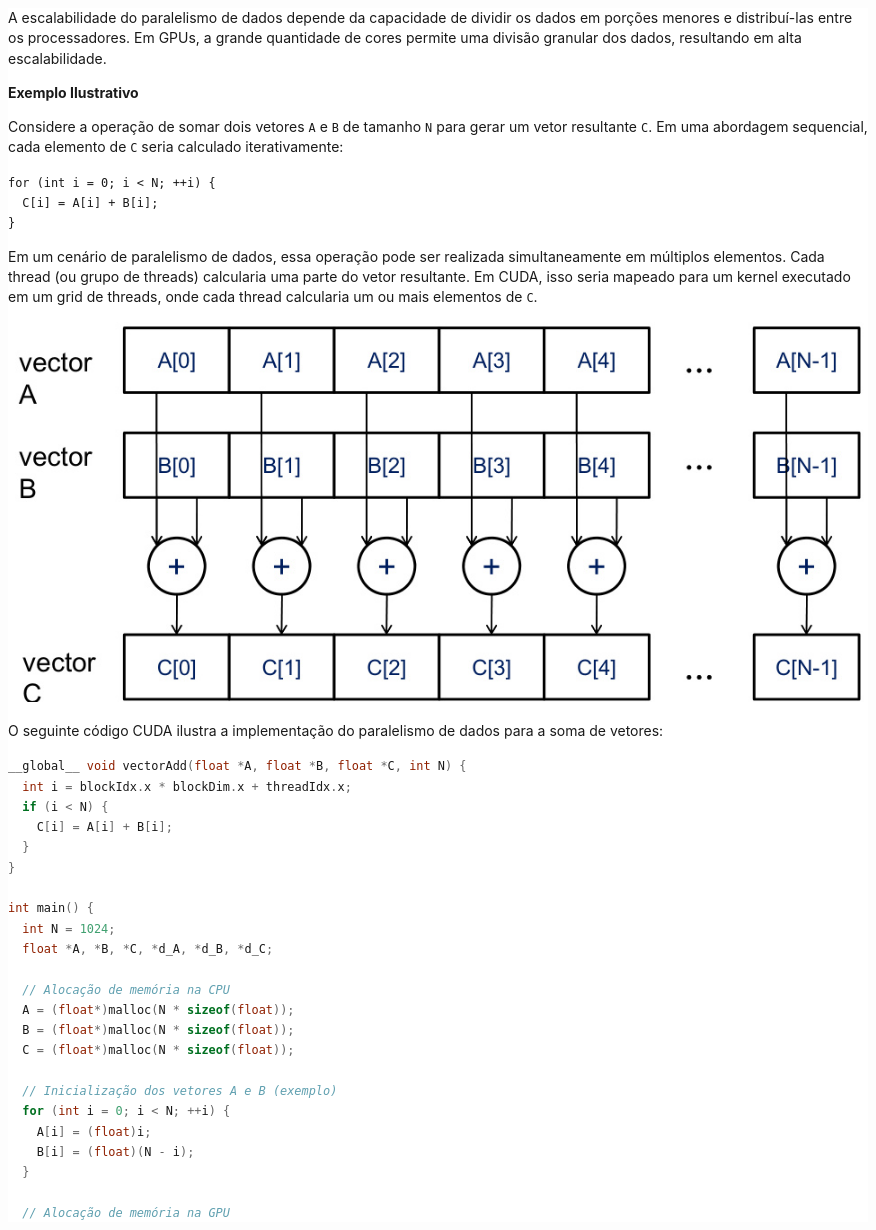 A escalabilidade do paralelismo de dados depende da capacidade de dividir os dados em porções menores e distribuí-las entre os processadores. Em GPUs, a grande quantidade de cores permite uma divisão granular dos dados, resultando em alta escalabilidade.

**Exemplo Ilustrativo**

Considere a operação de somar dois vetores `A` e `B` de tamanho `N` para gerar um vetor resultante `C`. Em uma abordagem sequencial, cada elemento de `C` seria calculado iterativamente:

```
for (int i = 0; i < N; ++i) {
  C[i] = A[i] + B[i];
}
```

Em um cenário de paralelismo de dados, essa operação pode ser realizada simultaneamente em múltiplos elementos. Cada thread (ou grupo de threads) calcularia uma parte do vetor resultante. Em CUDA, isso seria mapeado para um kernel executado em um grid de threads, onde cada thread calcularia um ou mais elementos de `C`.

![Representação esquemática da adição paralela de vetores A e B para gerar o vetor C, ilustrando o conceito de paralelismo de dados.](./../images/image4.jpg)

O seguinte código CUDA ilustra a implementação do paralelismo de dados para a soma de vetores:

```c++
__global__ void vectorAdd(float *A, float *B, float *C, int N) {
  int i = blockIdx.x * blockDim.x + threadIdx.x;
  if (i < N) {
    C[i] = A[i] + B[i];
  }
}

int main() {
  int N = 1024;
  float *A, *B, *C, *d_A, *d_B, *d_C;

  // Alocação de memória na CPU
  A = (float*)malloc(N * sizeof(float));
  B = (float*)malloc(N * sizeof(float));
  C = (float*)malloc(N * sizeof(float));

  // Inicialização dos vetores A e B (exemplo)
  for (int i = 0; i < N; ++i) {
    A[i] = (float)i;
    B[i] = (float)(N - i);
  }

  // Alocação de memória na GPU
```

[^3]: Data parallelism contrasts with task parallelism, where different tasks are distributed across processors. However, data parallelism is generally the main source of scalability for parallel programs due to the abundance of data available for parallel processing. Task parallelism can complement data parallelism in achieving performance goals. While data parallelism focuses on parallelizing operations across data, task parallelism involves decomposing an application into independent tasks that can be executed concurrently. CUDA streams can be used to manage task parallelism.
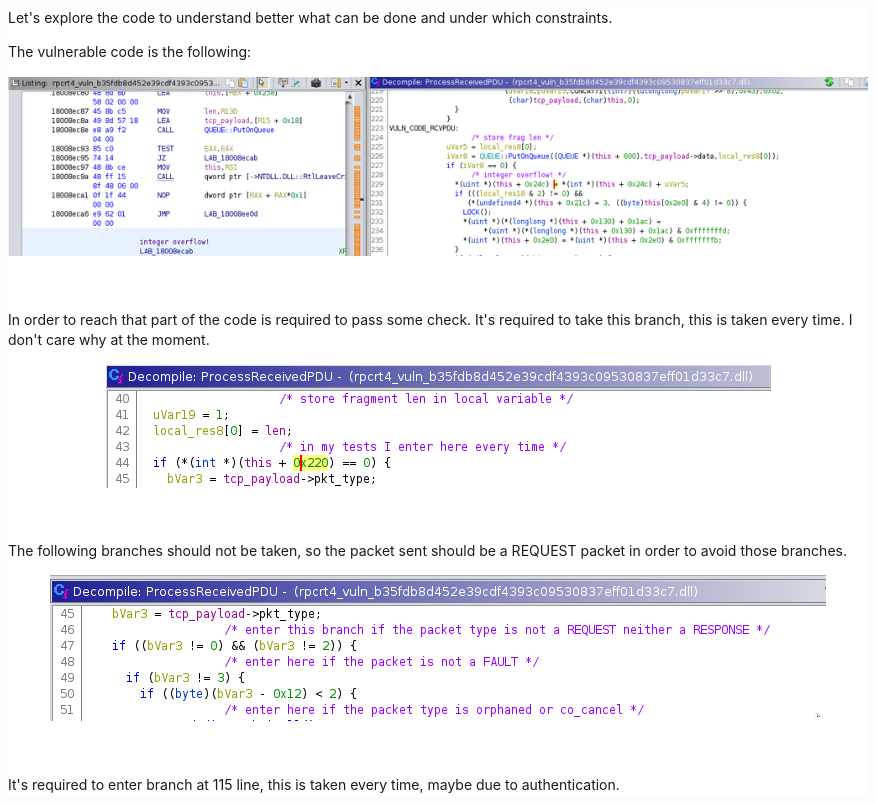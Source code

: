 Let's explore the code to understand better what can be done and under which constraints.
<br>

The vulnerable code is the following:
<br>

<p align="center">
  <img src="/assets/images/post_2022_06_17/gh1.png">
</p>
<br>

In order to reach that part of the code is required to pass some check.
It's required to take this branch, this is taken every time. I don't care why at the moment.
<br>

<p align="center">
  <img src="/assets/images/post_2022_06_17/gh2.png">
</p>
<br>

The following branches should not be taken, so the packet sent should be a REQUEST packet in order to avoid those branches.
<p align="center">
  <img src="/assets/images/post_2022_06_17/gh3.png">
</p>
<br>

It's required to enter branch at 115 line, this is taken every time, maybe due to authentication.
<br>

-- -- --

Your answer must be an exact copy of the records, with no pictures in it.

 A escalabilidade do paralelismo de dados depende da capacidade de dividir os dados em porções menores e distribuí-las entre os processadores. Em GPUs, a grande quantidade de cores permite uma divisão granular dos dados, resultando em alta escalabilidade.

**Exemplo Ilustrativo**

Considere a operação de somar dois vetores `A` e `B` de tamanho `N` para gerar um vetor resultante `C`. Em uma abordagem sequencial, cada elemento de `C` seria calculado iterativamente:

```
for (int i = 0; i < N; ++i) {
  C[i] = A[i] + B[i];
}
```

Em um cenário de paralelismo de dados, essa operação pode ser realizada simultaneamente em múltiplos elementos. Cada thread (ou grupo de threads) calcularia uma parte do vetor resultante. Em CUDA, isso seria mapeado para um kernel executado em um grid de threads, onde cada thread calcularia um ou mais elementos de `C`.

![Representação esquemática da adição paralela de vetores A e B para gerar o vetor C, ilustrando o conceito de paralelismo de dados.](./../images/image4.jpg)

O seguinte código CUDA ilustra a implementação do paralelismo de dados para a soma de vetores:

```c++
__global__ void vectorAdd(float *A, float *B, float *C, int N) {
  int i = blockIdx.x * blockDim.x + threadIdx.x;
  if (i < N) {
    C[i] = A[i] + B[i];
  }
}

int main() {
  int N = 1024;
  float *A, *B, *C, *d_A, *d_B, *d_C;

  // Alocação de memória na CPU
  A = (float*)malloc(N * sizeof(float));
  B = (float*)malloc(N * sizeof(float));
  C = (float*)malloc(N * sizeof(float));

  // Inicialização dos vetores A e B (exemplo)
  for (int i = 0; i < N; ++i) {
    A[i] = (float)i;
    B[i] = (float)(N - i);
  }

  // Alocação de memória na GPU
```

[^3]: Data parallelism contrasts with task parallelism, where different tasks are distributed across processors. However, data parallelism is generally the main source of scalability for parallel programs due to the abundance of data available for parallel processing. Task parallelism can complement data parallelism in achieving performance goals. While data parallelism focuses on parallelizing operations across data, task parallelism involves decomposing an application into independent tasks that can be executed concurrently. CUDA streams can be used to manage task parallelism.
Source code

: Let's explore the code to understand better what can be done and under which constraints.
<br>

The vulnerable code is the following:
<br>

<p align="center">
  <img src="/assets/images/post_2022_06_17/gh1.png">
</p>
<br>

In order to reach that part of the code is required to pass some check.
It's required to take this branch, this is taken every time. I don't care why at the moment.
<br>

<p align="center">
  <img src="/assets/images/post_2022_06_17/gh2.png">
</p>
<br>

The following branches should not be taken, so the packet sent should be a REQUEST packet in order to avoid those branches.
<p align="center">
  <img src="/assets/images/post_2022_06_17/gh3.png">
</p>
<br>

It's required to enter branch at 115 line, this is taken every time, maybe due to authentication.
<br>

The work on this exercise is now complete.